■ Stored data entries
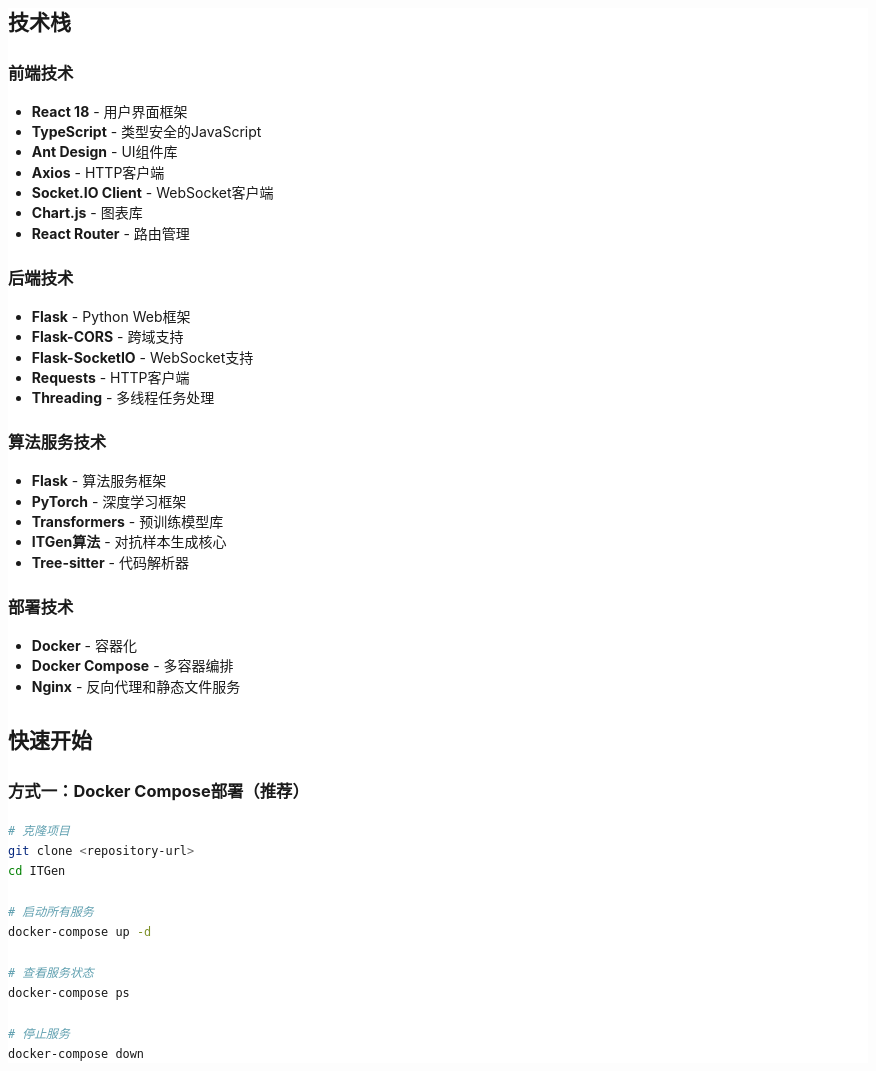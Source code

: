 ## 技术栈

### 前端技术
- **React 18** - 用户界面框架
- **TypeScript** - 类型安全的JavaScript
- **Ant Design** - UI组件库
- **Axios** - HTTP客户端
- **Socket.IO Client** - WebSocket客户端
- **Chart.js** - 图表库
- **React Router** - 路由管理

### 后端技术
- **Flask** - Python Web框架
- **Flask-CORS** - 跨域支持
- **Flask-SocketIO** - WebSocket支持
- **Requests** - HTTP客户端
- **Threading** - 多线程任务处理

### 算法服务技术
- **Flask** - 算法服务框架
- **PyTorch** - 深度学习框架
- **Transformers** - 预训练模型库
- **ITGen算法** - 对抗样本生成核心
- **Tree-sitter** - 代码解析器

### 部署技术
- **Docker** - 容器化
- **Docker Compose** - 多容器编排
- **Nginx** - 反向代理和静态文件服务

## 快速开始

### 方式一：Docker Compose部署（推荐）

```bash
# 克隆项目
git clone <repository-url>
cd ITGen

# 启动所有服务
docker-compose up -d

# 查看服务状态
docker-compose ps

# 停止服务
docker-compose down
```
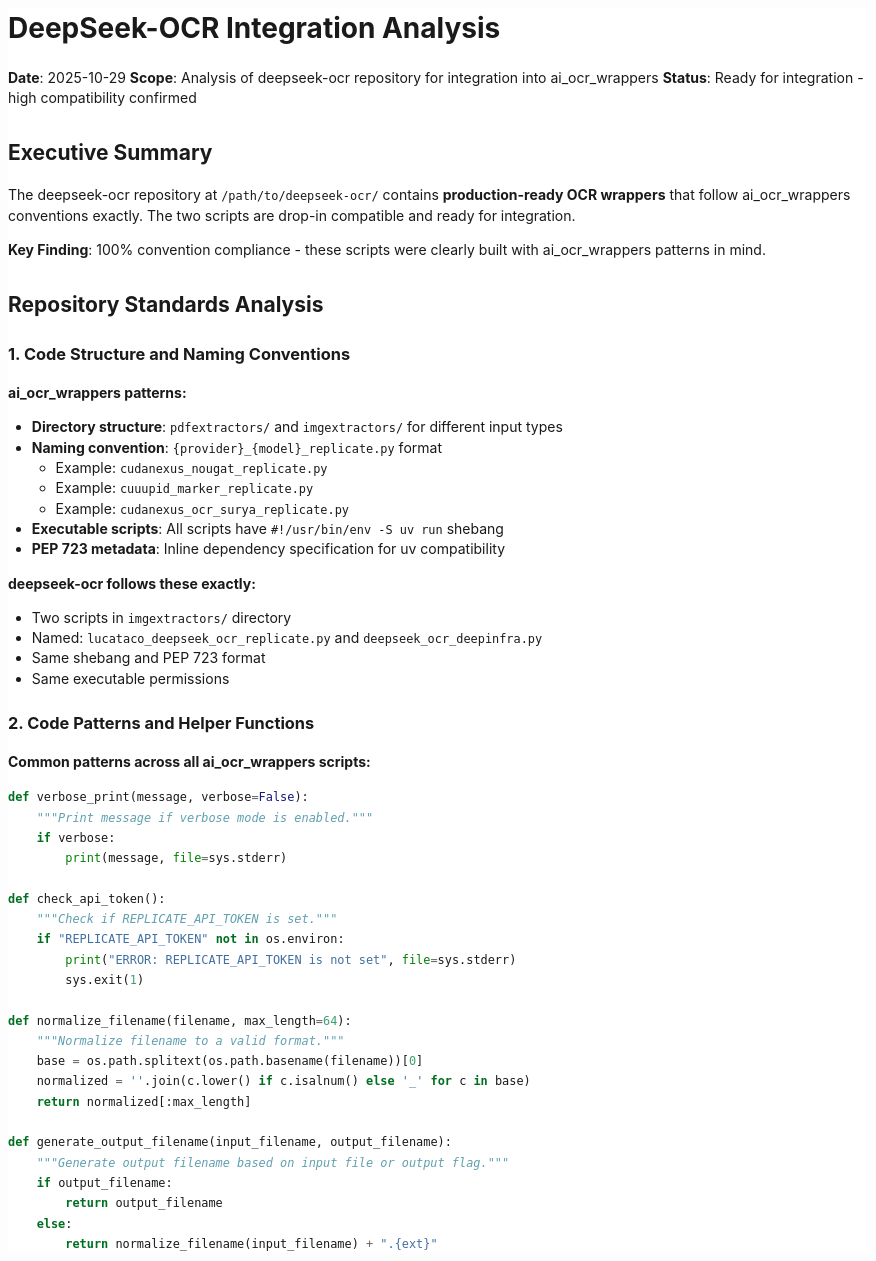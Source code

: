 # DeepSeek-OCR Integration Analysis

**Date**: 2025-10-29
**Scope**: Analysis of deepseek-ocr repository for integration into ai_ocr_wrappers
**Status**: Ready for integration - high compatibility confirmed

## Executive Summary

The deepseek-ocr repository at `/path/to/deepseek-ocr/` contains **production-ready OCR wrappers** that follow ai_ocr_wrappers conventions exactly. The two scripts are drop-in compatible and ready for integration.

**Key Finding**: 100% convention compliance - these scripts were clearly built with ai_ocr_wrappers patterns in mind.

## Repository Standards Analysis

### 1. Code Structure and Naming Conventions

**ai_ocr_wrappers patterns:**

* **Directory structure**: `pdfextractors/` and `imgextractors/` for different input types
* **Naming convention**: `{provider}_{model}_replicate.py` format
  * Example: `cudanexus_nougat_replicate.py`
  * Example: `cuuupid_marker_replicate.py`
  * Example: `cudanexus_ocr_surya_replicate.py`
* **Executable scripts**: All scripts have `#!/usr/bin/env -S uv run` shebang
* **PEP 723 metadata**: Inline dependency specification for uv compatibility

**deepseek-ocr follows these exactly:**

* Two scripts in `imgextractors/` directory
* Named: `lucataco_deepseek_ocr_replicate.py` and `deepseek_ocr_deepinfra.py`
* Same shebang and PEP 723 format
* Same executable permissions

### 2. Code Patterns and Helper Functions

**Common patterns across all ai_ocr_wrappers scripts:**

```python
def verbose_print(message, verbose=False):
    """Print message if verbose mode is enabled."""
    if verbose:
        print(message, file=sys.stderr)

def check_api_token():
    """Check if REPLICATE_API_TOKEN is set."""
    if "REPLICATE_API_TOKEN" not in os.environ:
        print("ERROR: REPLICATE_API_TOKEN is not set", file=sys.stderr)
        sys.exit(1)

def normalize_filename(filename, max_length=64):
    """Normalize filename to a valid format."""
    base = os.path.splitext(os.path.basename(filename))[0]
    normalized = ''.join(c.lower() if c.isalnum() else '_' for c in base)
    return normalized[:max_length]

def generate_output_filename(input_filename, output_filename):
    """Generate output filename based on input file or output flag."""
    if output_filename:
        return output_filename
    else:
        return normalize_filename(input_filename) + ".{ext}"
```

■ Work to complete
If a line of the data contains "imgextractors", copy it out.

■ Task result
* **Directory structure**: `pdfextractors/` and `imgextractors/` for different input types
* Two scripts in `imgextractors/` directory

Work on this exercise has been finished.